Nunca antes ni después ha existido una escena tan extraordinaria. El Señor de la gloria, quien creó todas las cosas, fue sometido a persecuciones crueles de parte de quienes él mismo había creado. A pesar de que el juez reconoció su inocencia, él fue apresado por manos inicuas y clavado en una cruz. En ese lugar, se convirtió en objeto de burlas y humillaciones por parte de sus crueles perseguidores.
A la hora sexta (mediodía), Dios envió tinieblas sobre toda la tierra hasta la hora novena (tres de la tarde). Durante estas tres horas, nadie pudo ver al bendito Cristo de Dios mientras sufría en soledad. Este sufrimiento ya no provenía de la crueldad de los hombres, sino de la indecible agonía del desamparo de Dios. Durante ese período de tiempo, Jesús soportó voluntariamente el juicio de Dios por nuestros pecados, soportando un dolor que está más allá de nuestra comprensión.

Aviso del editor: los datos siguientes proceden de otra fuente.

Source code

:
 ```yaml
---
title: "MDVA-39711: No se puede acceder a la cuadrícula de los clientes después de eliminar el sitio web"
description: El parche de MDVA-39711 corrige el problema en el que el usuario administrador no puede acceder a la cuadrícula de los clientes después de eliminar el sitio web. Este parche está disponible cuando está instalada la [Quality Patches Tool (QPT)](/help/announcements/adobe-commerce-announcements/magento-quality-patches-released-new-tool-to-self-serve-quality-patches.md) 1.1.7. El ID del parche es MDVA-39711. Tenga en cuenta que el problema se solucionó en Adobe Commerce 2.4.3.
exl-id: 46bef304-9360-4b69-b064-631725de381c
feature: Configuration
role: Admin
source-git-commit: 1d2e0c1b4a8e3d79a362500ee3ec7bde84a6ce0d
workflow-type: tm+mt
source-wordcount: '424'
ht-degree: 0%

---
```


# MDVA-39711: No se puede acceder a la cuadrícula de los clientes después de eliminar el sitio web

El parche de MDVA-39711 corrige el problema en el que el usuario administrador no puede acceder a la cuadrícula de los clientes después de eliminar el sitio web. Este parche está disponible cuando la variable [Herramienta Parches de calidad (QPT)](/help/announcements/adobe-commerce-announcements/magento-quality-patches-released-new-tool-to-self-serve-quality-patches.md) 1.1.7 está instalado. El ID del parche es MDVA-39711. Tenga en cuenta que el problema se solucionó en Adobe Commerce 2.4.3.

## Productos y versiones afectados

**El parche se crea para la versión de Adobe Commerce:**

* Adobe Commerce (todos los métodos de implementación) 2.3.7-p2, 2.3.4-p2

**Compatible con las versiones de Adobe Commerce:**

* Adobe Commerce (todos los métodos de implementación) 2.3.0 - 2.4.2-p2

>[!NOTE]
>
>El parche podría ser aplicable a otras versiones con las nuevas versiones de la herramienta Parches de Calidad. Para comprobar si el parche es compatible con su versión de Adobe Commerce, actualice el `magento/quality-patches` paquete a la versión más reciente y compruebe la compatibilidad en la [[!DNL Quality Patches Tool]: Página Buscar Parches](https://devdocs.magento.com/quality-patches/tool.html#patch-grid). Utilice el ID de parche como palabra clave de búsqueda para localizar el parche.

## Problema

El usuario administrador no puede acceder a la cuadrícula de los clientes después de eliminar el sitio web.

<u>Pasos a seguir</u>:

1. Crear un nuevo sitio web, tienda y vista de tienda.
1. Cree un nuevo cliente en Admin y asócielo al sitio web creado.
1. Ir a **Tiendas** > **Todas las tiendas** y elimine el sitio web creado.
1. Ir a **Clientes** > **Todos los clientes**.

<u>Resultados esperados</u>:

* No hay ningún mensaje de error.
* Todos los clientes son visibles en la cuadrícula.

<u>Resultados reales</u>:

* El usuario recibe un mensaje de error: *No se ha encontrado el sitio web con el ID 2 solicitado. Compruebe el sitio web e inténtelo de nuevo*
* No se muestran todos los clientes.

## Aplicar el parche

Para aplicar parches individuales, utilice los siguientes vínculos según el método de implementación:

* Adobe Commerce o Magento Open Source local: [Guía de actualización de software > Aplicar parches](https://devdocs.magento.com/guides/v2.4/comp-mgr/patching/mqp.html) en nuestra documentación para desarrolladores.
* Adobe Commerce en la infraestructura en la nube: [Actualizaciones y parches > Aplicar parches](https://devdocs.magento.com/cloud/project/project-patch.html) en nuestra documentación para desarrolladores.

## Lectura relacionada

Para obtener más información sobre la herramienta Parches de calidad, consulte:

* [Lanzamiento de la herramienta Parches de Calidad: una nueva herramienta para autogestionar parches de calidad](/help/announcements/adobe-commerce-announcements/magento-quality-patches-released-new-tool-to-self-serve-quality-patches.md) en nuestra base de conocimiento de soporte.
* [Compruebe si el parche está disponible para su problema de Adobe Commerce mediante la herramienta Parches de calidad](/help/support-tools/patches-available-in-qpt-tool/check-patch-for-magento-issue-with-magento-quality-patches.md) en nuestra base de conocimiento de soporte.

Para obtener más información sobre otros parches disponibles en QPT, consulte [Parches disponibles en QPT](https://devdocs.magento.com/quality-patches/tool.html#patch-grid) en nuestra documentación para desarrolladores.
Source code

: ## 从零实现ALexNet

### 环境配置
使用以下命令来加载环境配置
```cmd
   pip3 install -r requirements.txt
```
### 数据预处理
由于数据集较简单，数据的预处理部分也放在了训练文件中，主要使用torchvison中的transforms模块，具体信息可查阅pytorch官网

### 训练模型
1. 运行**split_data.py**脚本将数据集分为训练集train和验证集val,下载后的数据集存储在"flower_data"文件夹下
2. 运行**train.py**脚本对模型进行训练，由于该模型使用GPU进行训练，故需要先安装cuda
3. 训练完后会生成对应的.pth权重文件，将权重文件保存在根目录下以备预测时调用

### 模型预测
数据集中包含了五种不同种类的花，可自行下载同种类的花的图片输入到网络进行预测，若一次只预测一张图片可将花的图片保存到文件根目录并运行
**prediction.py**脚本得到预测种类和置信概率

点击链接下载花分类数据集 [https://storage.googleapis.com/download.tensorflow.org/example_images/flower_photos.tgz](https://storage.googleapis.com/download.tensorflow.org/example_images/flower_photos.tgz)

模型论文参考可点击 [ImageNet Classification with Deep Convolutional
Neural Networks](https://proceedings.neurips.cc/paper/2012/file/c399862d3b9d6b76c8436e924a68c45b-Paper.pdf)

A la hora novena (tres de la tarde), Jesús exclamó con voz fuerte: “Dios mío, Dios mío, ¿por qué me has desamparado?”. Momentos después, volvió a gritar con toda su fuerza y exhaló su último aliento. Este detalle es significativo porque la crucifixión debilitaba tanto el cuerpo que era imposible gritar con semejante intensidad, lo cual demuestra que Jesús era más que un simple hombre. Su muerte no fue por agotamiento físico; él decidió entregar voluntariamente su vida por nosotros. ¡Qué maravilloso Salvador!
Cuando Jesús murió, el velo del templo se rasgó en dos, de arriba abajo. Dios demostró así que el sacrificio de su Hijo amado ha abierto el camino para que los creyentes tengan acceso a su presencia (véase He. 10:19).